BEGIN Provided records

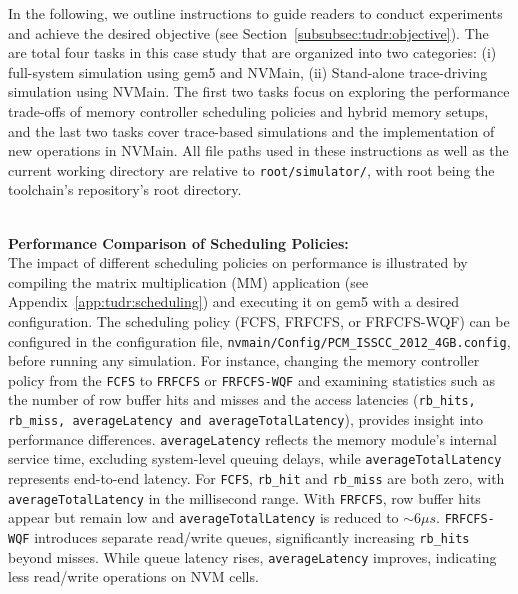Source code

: In the following, we outline instructions to guide readers to conduct experiments and achieve the desired objective (see Section~\cref{subsubsec:tudr:objective}). The are total four tasks in this case study that are organized into two categories: (i) full-system simulation using gem5 and NVMain, (ii) Stand-alone trace-driving simulation using NVMain. The first two tasks focus on exploring the performance trade-offs of memory controller scheduling policies and hybrid memory setups, and the last two tasks cover trace-based simulations and the implementation of new operations in NVMain. All file paths used in these instructions as well as the current working directory are relative to \texttt{root/simulator/}, with root being the toolchain's repository's root directory. 

~\\\noindent \textbf{Performance Comparison of Scheduling Policies:}\\
The impact of different scheduling policies on performance is illustrated by compiling the matrix multiplication (MM) application (see Appendix~\ref{app:tudr:scheduling}) and executing it on gem5 with a desired configuration. The scheduling policy (FCFS, FRFCFS, or FRFCFS-WQF) can be configured in the configuration file, \texttt{nvmain/Config/PCM\_ISSCC\_2012\_4GB.config}, before running any simulation. For instance, changing the memory controller policy from the \texttt{FCFS} to \texttt{FRFCFS} or \texttt{FRFCFS-WQF} and examining statistics such as the number of row buffer hits and misses and the access latencies (\texttt{rb\_hits, rb\_miss, averageLatency and averageTotalLatency}), provides insight into performance differences.
\texttt{averageLatency} reflects the memory module's internal service time, excluding system-level queuing delays, while \texttt{averageTotalLatency} represents end-to-end latency.  
For \texttt{FCFS}, \texttt{rb\_hit} and \texttt{rb\_miss} are both zero, with \texttt{averageTotalLatency} in the millisecond range.  
With \texttt{FRFCFS}, row buffer hits appear but remain low and \texttt{averageTotalLatency} is reduced to $\sim6\mu s$.  
\texttt{FRFCFS-WQF} introduces separate read/write queues, significantly increasing \texttt{rb\_hits} beyond misses. While queue latency rises, \texttt{averageLatency} improves, indicating less read/write operations on NVM cells.  













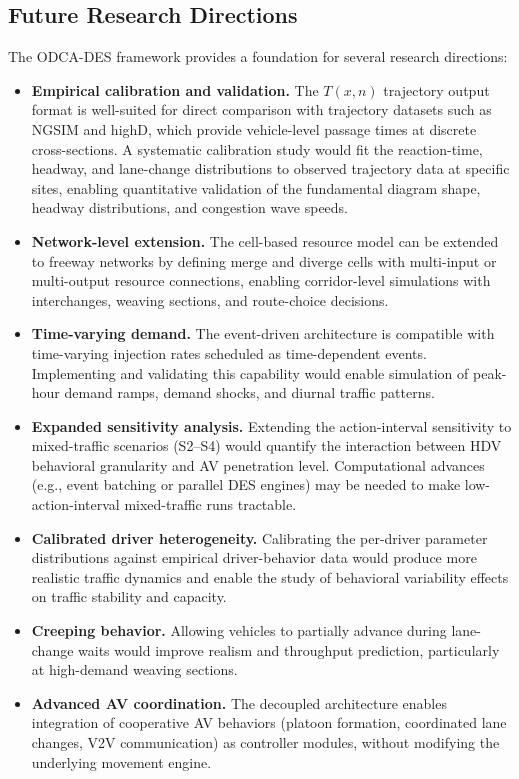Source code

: \documentclass[review,authoryear]{elsarticle}
\begin{document}
\subsection{Future Research Directions}

The ODCA-DES framework provides a foundation for several research directions:

\begin{itemize}
    \item \textbf{Empirical calibration and validation.} The $T(x,n)$ trajectory output format is well-suited for direct comparison with trajectory datasets such as NGSIM and highD, which provide vehicle-level passage times at discrete cross-sections. A systematic calibration study would fit the reaction-time, headway, and lane-change distributions to observed trajectory data at specific sites, enabling quantitative validation of the fundamental diagram shape, headway distributions, and congestion wave speeds.

    \item \textbf{Network-level extension.} The cell-based resource model can be extended to freeway networks by defining merge and diverge cells with multi-input or multi-output resource connections, enabling corridor-level simulations with interchanges, weaving sections, and route-choice decisions.

    \item \textbf{Time-varying demand.} The event-driven architecture is compatible with time-varying injection rates scheduled as time-dependent events. Implementing and validating this capability would enable simulation of peak-hour demand ramps, demand shocks, and diurnal traffic patterns.

    \item \textbf{Expanded sensitivity analysis.} Extending the action-interval sensitivity to mixed-traffic scenarios (S2--S4) would quantify the interaction between HDV behavioral granularity and AV penetration level. Computational advances (e.g., event batching or parallel DES engines) may be needed to make low-action-interval mixed-traffic runs tractable.

    \item \textbf{Calibrated driver heterogeneity.} Calibrating the per-driver parameter distributions against empirical driver-behavior data would produce more realistic traffic dynamics and enable the study of behavioral variability effects on traffic stability and capacity.

    \item \textbf{Creeping behavior.} Allowing vehicles to partially advance during lane-change waits would improve realism and throughput prediction, particularly at high-demand weaving sections.

    \item \textbf{Advanced AV coordination.} The decoupled architecture enables integration of cooperative AV behaviors (platoon formation, coordinated lane changes, V2V communication) as controller modules, without modifying the underlying movement engine.
\end{itemize}




\end{document}
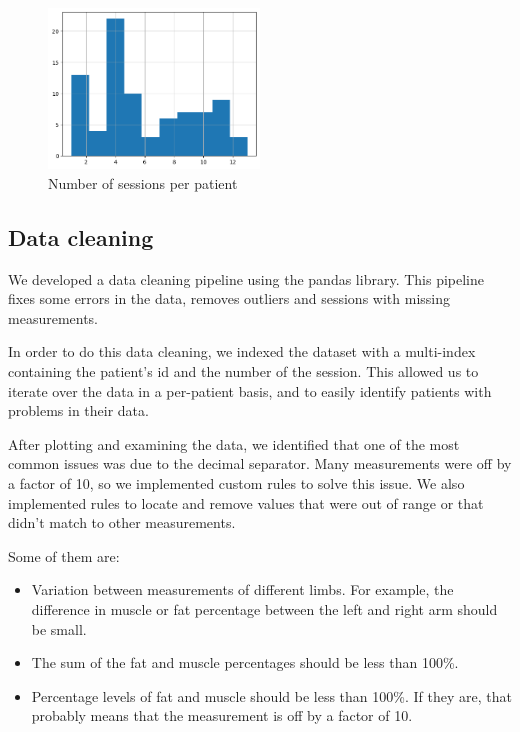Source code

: \begin{figure}[h]
    \centering
    \includegraphics[width=0.5\textwidth]{files/sessions_per_patient}
    \caption{Number of sessions per patient}
    \label{fig:sessions-per-patient}
\end{figure}

\subsection{Data cleaning}

We developed a data cleaning pipeline using the \gls{pandas} library. This
pipeline fixes some errors in the data, removes outliers and sessions with
missing measurements.

In order to do this data cleaning, we indexed the dataset with a multi-index
containing the patient's id and the number of the session. This allowed us to
iterate over the data in a per-patient basis, and to easily identify patients
with problems in their data.

After plotting and examining the data, we identified that one of the most
common issues was due to the decimal separator. Many measurements were off by a
factor of 10, so we implemented custom rules to solve this issue. We also
implemented rules to locate and remove values that were out of range or that
didn't match to other measurements.

Some of them are:

\begin{itemize}
    \item Variation between measurements of different limbs. For example, the difference
          in muscle or fat percentage between the left and right arm should be small.
    \item The sum of the fat and muscle percentages should be less than 100\%.
    \item Percentage levels of fat and muscle should be less than 100\%. If they are,
          that probably means that the measurement is off by a factor of 10.
\end{itemize}

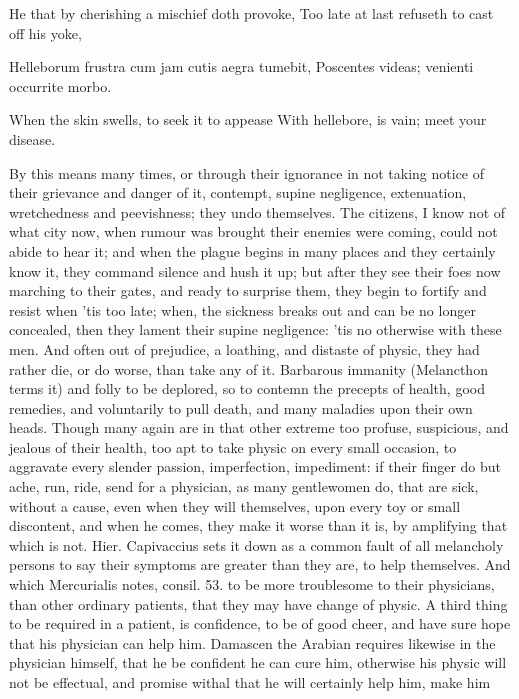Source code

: {He that by cherishing a mischief doth provoke,
Too late at last refuseth to cast off his yoke,

Helleborum frustra cum jam cutis aegra tumebit,
Poscentes videas; venienti occurrite morbo.

When the skin swells, to seek it to appease
With hellebore, is vain; meet your disease.

By this means many times, or through their ignorance in not taking
notice of their grievance and danger of it, contempt, supine
negligence, extenuation, wretchedness and peevishness; they undo
themselves. The citizens, I know not of what city now, when rumour was
brought their enemies were coming, could not abide to hear it; and when
the plague begins in many places and they certainly know it, they
command silence and hush it up; but after they see their foes now
marching to their gates, and ready to surprise them, they begin to
fortify and resist when 'tis too late; when, the sickness breaks out
and can be no longer concealed, then they lament their supine
negligence: 'tis no otherwise with these men. And often out of
prejudice, a loathing, and distaste of physic, they had rather die, or
do worse, than take any of it. Barbarous immanity (Melancthon
terms it) and folly to be deplored, so to contemn the precepts of
health, good remedies, and voluntarily to pull death, and many maladies
upon their own heads. Though many again are in that other extreme too
profuse, suspicious, and jealous of their health, too apt to take
physic on every small occasion, to aggravate every slender passion,
imperfection, impediment: if their finger do but ache, run, ride, send
for a physician, as many gentlewomen do, that are sick, without a
cause, even when they will themselves, upon every toy or small
discontent, and when he comes, they make it worse than it is, by
amplifying that which is not. Hier. Capivaccius sets it down as a
common fault of all melancholy persons to say their symptoms are
greater than they are, to help themselves. And which Mercurialis
notes, consil. 53. to be more troublesome to their physicians, than
other ordinary patients, that they may have change of physic.
A third thing to be required in a patient, is confidence, to be of good
cheer, and have sure hope that his physician can help him.
Damascen the Arabian requires likewise in the physician himself,
that he be confident he can cure him, otherwise his physic will not be
effectual, and promise withal that he will certainly help him, make him
}
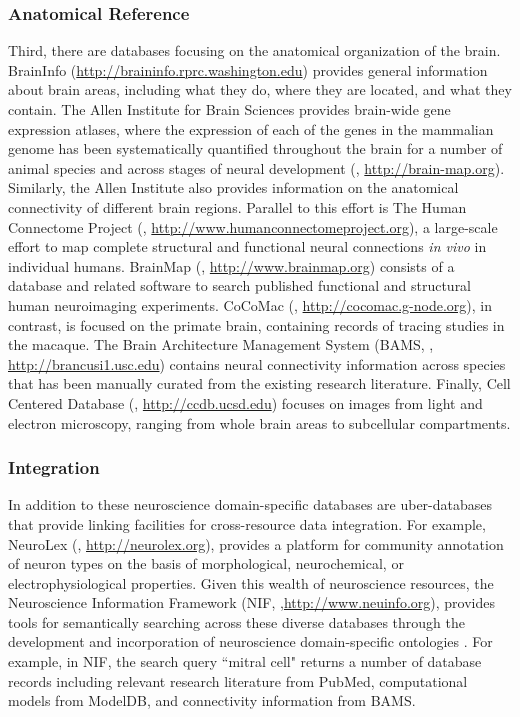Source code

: \documentclass[12pt]{article}
\begin{document}
\subsubsection*{Anatomical Reference}
Third, there are databases focusing on the anatomical organization of the brain.  
BrainInfo (\url{http://braininfo.rprc.washington.edu}) provides general information about brain areas, including what they do, where they are located, and what they contain.  
The Allen Institute for Brain Sciences provides brain-wide gene expression atlases, where the expression of each of the genes in the mammalian genome has been systematically quantified throughout the brain for a number of animal species and across stages of neural development (\cite{lein_genome-wide_2007}, \url{http://brain-map.org}). 
Similarly, the Allen Institute also provides information on the anatomical connectivity of different brain regions.
Parallel to this effort is The Human Connectome Project (\cite{humanconnectomeproject_2013}, \url{http://www.humanconnectomeproject.org}), a large-scale effort to map complete structural and functional neural connections \textit{in vivo} in individual humans. 
BrainMap (\cite{brainmap_2005}, \url{http://www.brainmap.org}) consists of a database and related software to search published functional and structural human neuroimaging experiments.  
CoCoMac (\cite{cocomac_2001,cocomac_2012}, \url{http://cocomac.g-node.org}), in contrast, is focused on the primate brain, containing records of tracing studies in the macaque. 
The Brain Architecture Management System (BAMS, \cite{bota_brain_2005}, \url{http://brancusi1.usc.edu}) contains neural connectivity information across species that has been manually curated from the existing research literature.  
Finally, Cell Centered Database (\cite{cellcentered_2003,cellcentered_2009}, \url{http://ccdb.ucsd.edu}) focuses on images from light and electron microscopy, ranging from whole brain areas to subcellular compartments.  

\subsubsection*{Integration}
In addition to these neuroscience domain-specific databases are uber-databases that provide linking facilities for cross-resource data integration. 
For example, NeuroLex (\cite{larson_neurolex.org:_2013}, \url{http://neurolex.org}), provides a platform for community annotation of neuron types on the basis of morphological, neurochemical, or electrophysiological properties. 
Given this wealth of neuroscience resources, the Neuroscience Information Framework (NIF, \cite{gardner_neuroscience_2008},\url{http://www.neuinfo.org}), provides tools for semantically searching across these diverse databases through the development and incorporation of neuroscience domain-specific ontologies \cite{bug_nifstd_2008,larson_ontologies_2009,hamilton_ontological_2012,imam_development_2012}. 
For example, in NIF, the search query ``mitral cell" returns a number of database records including relevant research literature from PubMed, computational models from ModelDB, and connectivity information from BAMS.  
\end{document}
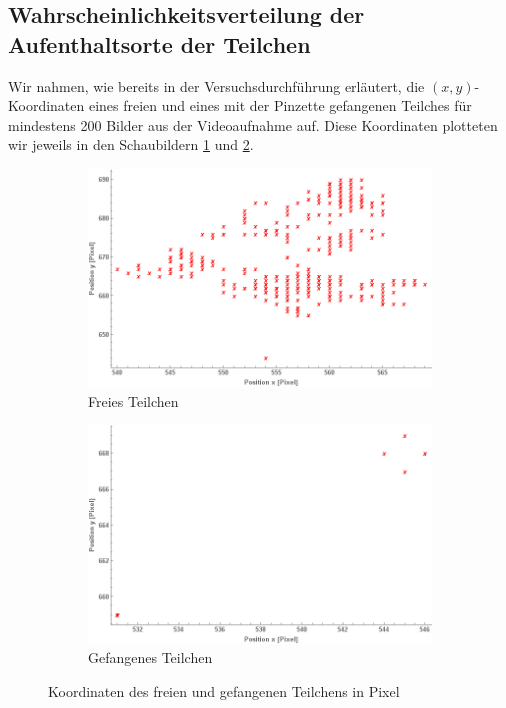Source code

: \documentclass[a4paper,titlepage]{scrartcl}
\numberwithin{equation}{section}
\begin{document}
\subsection{Wahrscheinlichkeitsverteilung der Aufenthaltsorte der Teilchen}
Wir nahmen, wie bereits in der Versuchsdurchführung erläutert, die $(x,y)$-Koordinaten eines freien und eines mit der Pinzette gefangenen Teilches für mindestens 200 Bilder aus der Videoaufnahme auf. Diese Koordinaten plotteten wir jeweils in den Schaubildern \ref{fig:frei} und \ref{fig:fest}.
\begin{figure}[H]
\centering
\begin{subfigure}{.5\textwidth}
  \centering
  \includegraphics[width=.95\linewidth]{images/frei.png}
  \caption{Freies Teilchen}
  \label{fig:frei}
\end{subfigure}%
\begin{subfigure}{.5\textwidth}
  \centering
  \includegraphics[width=.95\linewidth]{images/fest.png}
  \caption{Gefangenes Teilchen}
  \label{fig:fest}
\end{subfigure}
\caption{Koordinaten des freien und gefangenen Teilchens in Pixel}
\label{fig:koordinaten}
\end{figure}
\end{document}
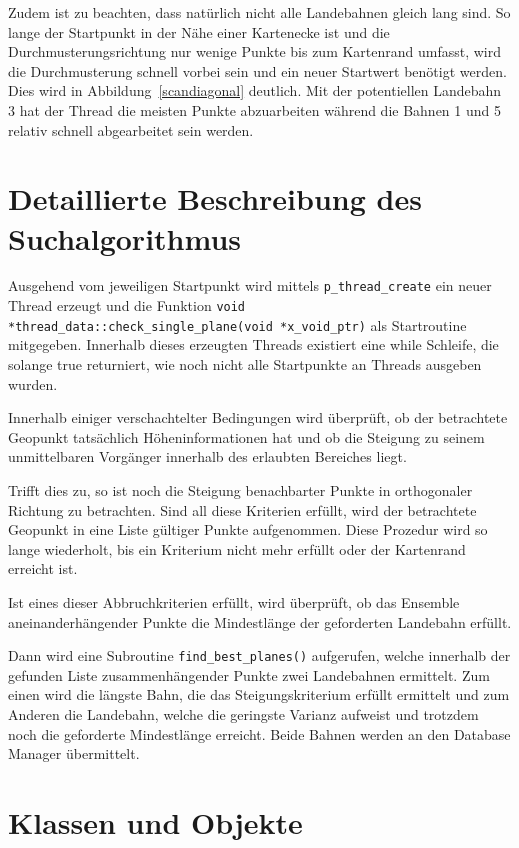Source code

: \documentclass[10pt,a4paper]{report}
\begin{document}
Zudem ist zu beachten, dass natürlich nicht alle Landebahnen gleich lang sind. So lange der Startpunkt in der Nähe einer Kartenecke ist und die Durchmusterungsrichtung nur wenige Punkte bis zum Kartenrand umfasst, wird die Durchmusterung schnell vorbei sein und ein neuer Startwert benötigt werden. Dies wird in Abbildung~\ref{scandiagonal} deutlich. Mit der potentiellen Landebahn 3 hat der Thread die meisten Punkte abzuarbeiten während die Bahnen 1 und 5 relativ schnell abgearbeitet sein werden. 

\section{Detaillierte Beschreibung des Suchalgorithmus}

Ausgehend vom jeweiligen Startpunkt wird mittels \texttt{p\_thread\_create} ein neuer Thread erzeugt und die Funktion \texttt{void *thread\_data::check\_single\_plane(void *x\_void\_ptr)} als Startroutine mitgegeben. Innerhalb dieses erzeugten Threads existiert eine while Schleife, die solange true returniert, wie noch nicht alle Startpunkte an Threads ausgeben wurden.

Innerhalb einiger verschachtelter Bedingungen wird überprüft, ob der betrachtete Geopunkt tatsächlich Höheninformationen hat und ob die Steigung zu seinem unmittelbaren Vorgänger innerhalb des erlaubten Bereiches liegt.

Trifft dies zu, so ist noch die Steigung benachbarter Punkte in orthogonaler Richtung zu betrachten. Sind all diese Kriterien erfüllt, wird der betrachtete Geopunkt in eine Liste gültiger Punkte aufgenommen. Diese Prozedur wird so lange wiederholt, bis ein Kriterium nicht mehr erfüllt oder der Kartenrand erreicht ist.

Ist eines dieser Abbruchkriterien erfüllt, wird überprüft, ob das Ensemble aneinanderhängender Punkte die Mindestlänge der geforderten Landebahn erfüllt.

Dann wird eine Subroutine \texttt{find\_best\_planes()} aufgerufen, welche innerhalb der gefunden Liste zusammenhängender Punkte zwei Landebahnen ermittelt. Zum einen wird die längste Bahn, die das Steigungskriterium erfüllt ermittelt und zum Anderen die Landebahn, welche die geringste Varianz aufweist und trotzdem noch die geforderte Mindestlänge erreicht. 
Beide Bahnen werden an den Database Manager übermittelt.

\section{Klassen und Objekte}
\end{document}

END Provided records

What you have to do
Please write out, exactly as they appear above, only the lines in the stretch from the line with "profuse, suspicious, and" through the line with "discontent, and when".

Task solution
profuse, suspicious, and jealous of their health, too apt to take
physic on every small occasion, to aggravate every slender passion,
imperfection, impediment: if their finger do but ache, run, ride, send
for a physician, as many gentlewomen do, that are sick, without a
cause, even when they will themselves, upon every toy or small
discontent, and when he comes, they make it worse than it is, by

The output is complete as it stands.